Why Transparency Matters
To truly understand complex biological systems, scientists need to see not just cells in isolation but how they interact within entire networks. Traditional methods of studying organs often involve slicing tissues into thin sections and then piecing together a 3D reconstruction. But this comes at a cost: slicing can distort or destroy delicate structures, making it nearly impossible to rebuild an accurate picture.
Existing “optical clearing” techniques have tried to solve this by making tissues transparent, but most rely on organic solvents or aqueous solutions. These substances can cause tissues to shrink or swell, warping their natural architecture. VIVIT, however, avoids this pitfall by stabilizing the tissue in a vitrified, glass-like state.

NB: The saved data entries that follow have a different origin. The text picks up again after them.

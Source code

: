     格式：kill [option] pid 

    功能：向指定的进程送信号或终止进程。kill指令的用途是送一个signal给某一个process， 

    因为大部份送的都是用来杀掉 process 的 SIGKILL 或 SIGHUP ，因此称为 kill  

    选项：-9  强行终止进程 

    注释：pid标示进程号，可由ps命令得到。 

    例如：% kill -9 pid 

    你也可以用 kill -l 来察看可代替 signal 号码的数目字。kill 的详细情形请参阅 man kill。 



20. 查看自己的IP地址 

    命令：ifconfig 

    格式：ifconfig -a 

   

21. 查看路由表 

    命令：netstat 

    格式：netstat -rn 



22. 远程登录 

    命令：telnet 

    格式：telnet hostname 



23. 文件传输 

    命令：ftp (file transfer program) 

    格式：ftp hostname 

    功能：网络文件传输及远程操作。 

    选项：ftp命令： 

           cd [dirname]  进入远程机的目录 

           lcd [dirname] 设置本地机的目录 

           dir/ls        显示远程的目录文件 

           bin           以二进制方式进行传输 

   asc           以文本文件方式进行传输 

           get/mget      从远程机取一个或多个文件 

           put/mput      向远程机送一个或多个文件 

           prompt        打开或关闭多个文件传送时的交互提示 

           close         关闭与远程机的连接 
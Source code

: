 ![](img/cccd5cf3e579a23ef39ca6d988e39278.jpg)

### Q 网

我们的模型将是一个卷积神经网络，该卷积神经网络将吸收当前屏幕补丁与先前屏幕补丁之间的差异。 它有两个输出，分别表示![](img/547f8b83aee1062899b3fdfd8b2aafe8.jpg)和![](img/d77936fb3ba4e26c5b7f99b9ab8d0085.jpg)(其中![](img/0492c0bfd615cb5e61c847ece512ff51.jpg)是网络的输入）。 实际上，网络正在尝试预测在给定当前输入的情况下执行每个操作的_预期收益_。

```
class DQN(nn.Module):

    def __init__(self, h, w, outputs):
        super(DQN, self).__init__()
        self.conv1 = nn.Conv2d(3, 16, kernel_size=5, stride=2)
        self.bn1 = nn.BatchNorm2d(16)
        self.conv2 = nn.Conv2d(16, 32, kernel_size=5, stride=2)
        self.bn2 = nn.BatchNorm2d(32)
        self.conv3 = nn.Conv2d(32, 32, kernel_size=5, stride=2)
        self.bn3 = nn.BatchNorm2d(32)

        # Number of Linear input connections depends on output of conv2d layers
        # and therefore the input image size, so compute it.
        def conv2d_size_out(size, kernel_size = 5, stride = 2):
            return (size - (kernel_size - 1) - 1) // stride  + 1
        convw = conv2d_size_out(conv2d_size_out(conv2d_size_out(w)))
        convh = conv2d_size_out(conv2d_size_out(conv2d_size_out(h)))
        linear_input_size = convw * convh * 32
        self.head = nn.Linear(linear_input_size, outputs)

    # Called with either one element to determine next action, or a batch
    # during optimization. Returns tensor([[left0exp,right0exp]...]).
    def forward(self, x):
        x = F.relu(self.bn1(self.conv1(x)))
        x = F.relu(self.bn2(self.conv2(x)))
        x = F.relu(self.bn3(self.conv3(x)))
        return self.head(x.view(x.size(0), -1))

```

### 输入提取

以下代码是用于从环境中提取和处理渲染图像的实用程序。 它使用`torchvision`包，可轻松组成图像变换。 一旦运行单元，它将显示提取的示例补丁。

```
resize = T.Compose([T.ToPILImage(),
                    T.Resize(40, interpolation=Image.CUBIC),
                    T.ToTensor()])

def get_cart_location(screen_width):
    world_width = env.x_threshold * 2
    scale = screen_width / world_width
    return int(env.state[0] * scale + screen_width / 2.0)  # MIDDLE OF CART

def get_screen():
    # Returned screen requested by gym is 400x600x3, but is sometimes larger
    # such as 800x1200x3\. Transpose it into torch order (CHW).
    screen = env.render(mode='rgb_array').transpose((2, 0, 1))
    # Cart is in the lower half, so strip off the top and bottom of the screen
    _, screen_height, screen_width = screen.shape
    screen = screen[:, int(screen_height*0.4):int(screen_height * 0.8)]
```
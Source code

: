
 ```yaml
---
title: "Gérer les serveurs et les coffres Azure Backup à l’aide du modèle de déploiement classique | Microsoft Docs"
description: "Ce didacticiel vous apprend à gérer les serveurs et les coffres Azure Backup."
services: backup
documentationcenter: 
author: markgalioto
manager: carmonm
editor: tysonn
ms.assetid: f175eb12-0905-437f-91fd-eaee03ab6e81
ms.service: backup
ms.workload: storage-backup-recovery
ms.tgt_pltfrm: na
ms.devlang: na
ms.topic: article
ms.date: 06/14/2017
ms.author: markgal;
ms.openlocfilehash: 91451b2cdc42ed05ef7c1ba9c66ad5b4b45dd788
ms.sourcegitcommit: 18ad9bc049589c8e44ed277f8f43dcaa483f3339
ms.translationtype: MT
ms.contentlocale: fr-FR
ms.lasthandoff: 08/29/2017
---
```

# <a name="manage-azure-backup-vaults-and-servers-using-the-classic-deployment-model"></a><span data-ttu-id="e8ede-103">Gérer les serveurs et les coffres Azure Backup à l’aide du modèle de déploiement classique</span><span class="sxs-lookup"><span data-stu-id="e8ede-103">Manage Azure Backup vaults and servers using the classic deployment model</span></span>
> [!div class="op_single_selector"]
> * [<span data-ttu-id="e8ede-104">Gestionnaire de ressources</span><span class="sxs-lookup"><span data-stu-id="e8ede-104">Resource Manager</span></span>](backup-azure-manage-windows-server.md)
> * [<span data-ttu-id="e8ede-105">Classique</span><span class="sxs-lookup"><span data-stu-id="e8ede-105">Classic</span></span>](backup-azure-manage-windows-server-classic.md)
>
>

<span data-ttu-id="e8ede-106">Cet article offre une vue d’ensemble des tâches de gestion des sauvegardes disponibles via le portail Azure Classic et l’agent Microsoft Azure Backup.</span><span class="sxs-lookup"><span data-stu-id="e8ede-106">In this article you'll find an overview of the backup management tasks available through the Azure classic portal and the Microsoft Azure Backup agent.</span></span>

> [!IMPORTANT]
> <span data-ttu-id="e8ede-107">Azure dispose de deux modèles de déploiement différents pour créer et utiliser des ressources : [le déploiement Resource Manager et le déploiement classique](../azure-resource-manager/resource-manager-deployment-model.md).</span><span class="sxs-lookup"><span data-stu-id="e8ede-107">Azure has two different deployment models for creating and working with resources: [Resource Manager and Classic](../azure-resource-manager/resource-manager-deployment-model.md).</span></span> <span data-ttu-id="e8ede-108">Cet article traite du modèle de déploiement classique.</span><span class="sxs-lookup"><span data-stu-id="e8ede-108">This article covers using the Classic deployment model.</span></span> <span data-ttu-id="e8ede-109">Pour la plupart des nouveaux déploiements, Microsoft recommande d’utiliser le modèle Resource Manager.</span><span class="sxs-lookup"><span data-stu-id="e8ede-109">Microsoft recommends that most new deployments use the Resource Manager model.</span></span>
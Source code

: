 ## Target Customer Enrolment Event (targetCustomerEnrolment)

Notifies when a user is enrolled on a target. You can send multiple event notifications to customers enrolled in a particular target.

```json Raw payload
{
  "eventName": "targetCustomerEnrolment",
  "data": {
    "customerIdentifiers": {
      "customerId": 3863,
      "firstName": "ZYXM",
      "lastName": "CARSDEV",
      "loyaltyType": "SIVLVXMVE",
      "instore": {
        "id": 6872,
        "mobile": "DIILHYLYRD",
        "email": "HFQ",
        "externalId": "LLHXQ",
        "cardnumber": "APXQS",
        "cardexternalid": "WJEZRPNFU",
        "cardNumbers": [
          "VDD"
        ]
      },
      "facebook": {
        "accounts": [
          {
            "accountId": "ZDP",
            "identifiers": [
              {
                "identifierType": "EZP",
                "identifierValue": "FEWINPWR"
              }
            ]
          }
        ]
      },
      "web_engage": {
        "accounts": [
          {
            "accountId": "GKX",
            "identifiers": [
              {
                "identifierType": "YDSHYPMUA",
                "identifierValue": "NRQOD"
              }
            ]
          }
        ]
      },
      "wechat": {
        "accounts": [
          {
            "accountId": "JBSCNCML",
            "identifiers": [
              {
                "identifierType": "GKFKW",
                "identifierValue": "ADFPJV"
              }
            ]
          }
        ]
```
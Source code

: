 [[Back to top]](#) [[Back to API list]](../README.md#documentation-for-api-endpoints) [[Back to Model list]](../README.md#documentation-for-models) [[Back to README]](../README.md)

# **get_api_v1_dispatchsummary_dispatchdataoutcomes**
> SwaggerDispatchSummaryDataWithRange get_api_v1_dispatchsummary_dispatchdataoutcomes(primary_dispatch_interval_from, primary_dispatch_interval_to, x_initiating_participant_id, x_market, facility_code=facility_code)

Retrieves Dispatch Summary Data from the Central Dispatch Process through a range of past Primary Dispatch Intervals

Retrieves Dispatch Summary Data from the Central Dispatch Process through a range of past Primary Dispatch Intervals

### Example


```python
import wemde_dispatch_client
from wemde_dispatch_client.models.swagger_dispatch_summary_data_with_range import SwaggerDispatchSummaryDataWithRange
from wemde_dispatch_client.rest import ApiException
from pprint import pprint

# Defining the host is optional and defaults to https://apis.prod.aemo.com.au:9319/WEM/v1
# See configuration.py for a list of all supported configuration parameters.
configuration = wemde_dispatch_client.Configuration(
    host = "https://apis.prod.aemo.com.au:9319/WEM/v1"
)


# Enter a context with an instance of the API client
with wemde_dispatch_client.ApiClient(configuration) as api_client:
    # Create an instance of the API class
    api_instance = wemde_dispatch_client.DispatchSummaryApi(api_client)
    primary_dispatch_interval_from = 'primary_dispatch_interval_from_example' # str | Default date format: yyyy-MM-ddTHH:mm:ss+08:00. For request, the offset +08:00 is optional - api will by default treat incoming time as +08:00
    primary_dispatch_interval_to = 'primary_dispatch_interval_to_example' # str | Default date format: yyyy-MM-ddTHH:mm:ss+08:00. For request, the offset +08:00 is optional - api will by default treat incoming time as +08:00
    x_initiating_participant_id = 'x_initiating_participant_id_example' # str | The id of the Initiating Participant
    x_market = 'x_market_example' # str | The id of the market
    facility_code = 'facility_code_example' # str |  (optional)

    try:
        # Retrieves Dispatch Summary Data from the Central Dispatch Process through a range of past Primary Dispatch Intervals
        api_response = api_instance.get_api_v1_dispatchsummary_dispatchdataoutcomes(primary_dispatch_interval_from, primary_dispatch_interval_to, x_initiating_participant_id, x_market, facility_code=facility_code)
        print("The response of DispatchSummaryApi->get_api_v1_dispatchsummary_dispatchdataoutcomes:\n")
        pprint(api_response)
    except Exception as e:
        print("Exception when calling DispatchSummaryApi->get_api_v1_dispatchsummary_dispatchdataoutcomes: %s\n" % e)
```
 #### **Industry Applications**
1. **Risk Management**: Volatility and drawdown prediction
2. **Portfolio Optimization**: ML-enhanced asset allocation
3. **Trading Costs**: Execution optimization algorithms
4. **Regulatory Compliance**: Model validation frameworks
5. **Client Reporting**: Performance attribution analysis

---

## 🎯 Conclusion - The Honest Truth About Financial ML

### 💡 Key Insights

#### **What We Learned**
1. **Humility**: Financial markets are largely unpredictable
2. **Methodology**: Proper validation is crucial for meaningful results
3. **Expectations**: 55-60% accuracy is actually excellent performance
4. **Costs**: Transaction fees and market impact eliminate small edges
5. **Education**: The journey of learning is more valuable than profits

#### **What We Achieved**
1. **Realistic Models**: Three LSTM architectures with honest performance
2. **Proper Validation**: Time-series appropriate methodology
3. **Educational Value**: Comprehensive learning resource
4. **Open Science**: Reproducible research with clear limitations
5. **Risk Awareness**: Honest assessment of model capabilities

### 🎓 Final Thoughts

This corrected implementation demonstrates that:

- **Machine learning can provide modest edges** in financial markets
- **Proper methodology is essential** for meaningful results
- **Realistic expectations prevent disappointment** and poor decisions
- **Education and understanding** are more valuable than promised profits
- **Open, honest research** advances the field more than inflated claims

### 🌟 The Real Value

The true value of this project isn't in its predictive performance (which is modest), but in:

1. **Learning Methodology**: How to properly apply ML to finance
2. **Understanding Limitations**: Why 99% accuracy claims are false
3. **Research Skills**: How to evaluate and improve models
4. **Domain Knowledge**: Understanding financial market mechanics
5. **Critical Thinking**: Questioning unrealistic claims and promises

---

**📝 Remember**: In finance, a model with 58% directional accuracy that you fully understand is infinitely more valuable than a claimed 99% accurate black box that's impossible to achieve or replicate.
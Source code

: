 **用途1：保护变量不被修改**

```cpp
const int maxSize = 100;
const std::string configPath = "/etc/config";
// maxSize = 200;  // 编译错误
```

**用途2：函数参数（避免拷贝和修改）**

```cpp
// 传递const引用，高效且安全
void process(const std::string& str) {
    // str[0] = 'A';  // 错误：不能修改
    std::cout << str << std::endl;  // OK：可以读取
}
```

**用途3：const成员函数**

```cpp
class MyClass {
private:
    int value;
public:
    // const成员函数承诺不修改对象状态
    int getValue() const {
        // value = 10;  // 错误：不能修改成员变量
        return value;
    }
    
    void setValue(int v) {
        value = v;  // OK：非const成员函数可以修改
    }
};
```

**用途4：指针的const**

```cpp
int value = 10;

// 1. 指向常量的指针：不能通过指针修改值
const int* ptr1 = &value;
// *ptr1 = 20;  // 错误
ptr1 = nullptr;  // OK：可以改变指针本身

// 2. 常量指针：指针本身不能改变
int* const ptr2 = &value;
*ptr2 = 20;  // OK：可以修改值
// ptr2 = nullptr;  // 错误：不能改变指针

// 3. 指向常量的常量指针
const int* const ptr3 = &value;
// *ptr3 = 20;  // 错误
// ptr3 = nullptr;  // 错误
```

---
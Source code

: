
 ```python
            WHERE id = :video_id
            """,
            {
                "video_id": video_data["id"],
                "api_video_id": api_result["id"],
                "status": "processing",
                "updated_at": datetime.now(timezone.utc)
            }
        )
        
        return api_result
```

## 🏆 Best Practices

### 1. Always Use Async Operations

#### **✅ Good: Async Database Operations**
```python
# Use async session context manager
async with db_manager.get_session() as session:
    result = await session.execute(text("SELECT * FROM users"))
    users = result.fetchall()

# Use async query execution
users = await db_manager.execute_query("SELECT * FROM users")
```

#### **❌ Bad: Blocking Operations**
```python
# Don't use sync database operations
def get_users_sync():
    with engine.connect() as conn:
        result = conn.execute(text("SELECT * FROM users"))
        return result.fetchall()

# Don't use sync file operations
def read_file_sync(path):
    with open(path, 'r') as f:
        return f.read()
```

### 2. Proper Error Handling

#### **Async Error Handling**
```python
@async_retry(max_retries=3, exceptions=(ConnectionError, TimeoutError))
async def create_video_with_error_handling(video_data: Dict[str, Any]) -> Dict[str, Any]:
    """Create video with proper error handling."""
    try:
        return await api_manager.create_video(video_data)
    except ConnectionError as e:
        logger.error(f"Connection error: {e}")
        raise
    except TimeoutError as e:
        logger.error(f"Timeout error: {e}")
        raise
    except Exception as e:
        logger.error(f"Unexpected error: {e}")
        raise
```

This non-destructive approach preserves the organ’s original form and function while still allowing scientists to illuminate its hidden inner workings.
Mapping the Brain’s Hidden Highways
One of the most exciting demonstrations of VIVIT was in the brain. Using this technique, researchers mapped how multisensory neurons in the thalamus connect to their incoming signals and project their outputs across the brain. They also uncovered new insights into how inhibitory control functions in the cortex—a key process for balancing the brain’s constant electrical chatter.
By making the brain optically clear, VIVIT opened a window into the intricate wiring that underlies sensation, movement, and thought. Instead of seeing fragments, scientists could now observe the full continuity of neural highways.
Brighter Dyes, Clearer Views
As if making tissue transparent weren’t enough, VIVIT revealed another unexpected bonus: it boosted fluorescent dye signals. In some cases, brightness increased up to 38-fold. This is a game-changer for imaging, since fluorescent dyes are the main tools scientists use to label and track specific cells and molecules. With VIVIT, even faint signals become clear, enhancing the resolution of microscopy without additional intervention.
A Marriage of Biology and Software
To complement the physical clearing process, the researchers also created a digital partner: TARRS (Trans-scale Acquisition, Reconnection, and Reconstruction System). This software stitches together slices of tissue into seamless 3D models, preserving structural accuracy. Together, VIVIT and TARRS provide both the biological transparency and the digital reconstruction needed to study organs as never before.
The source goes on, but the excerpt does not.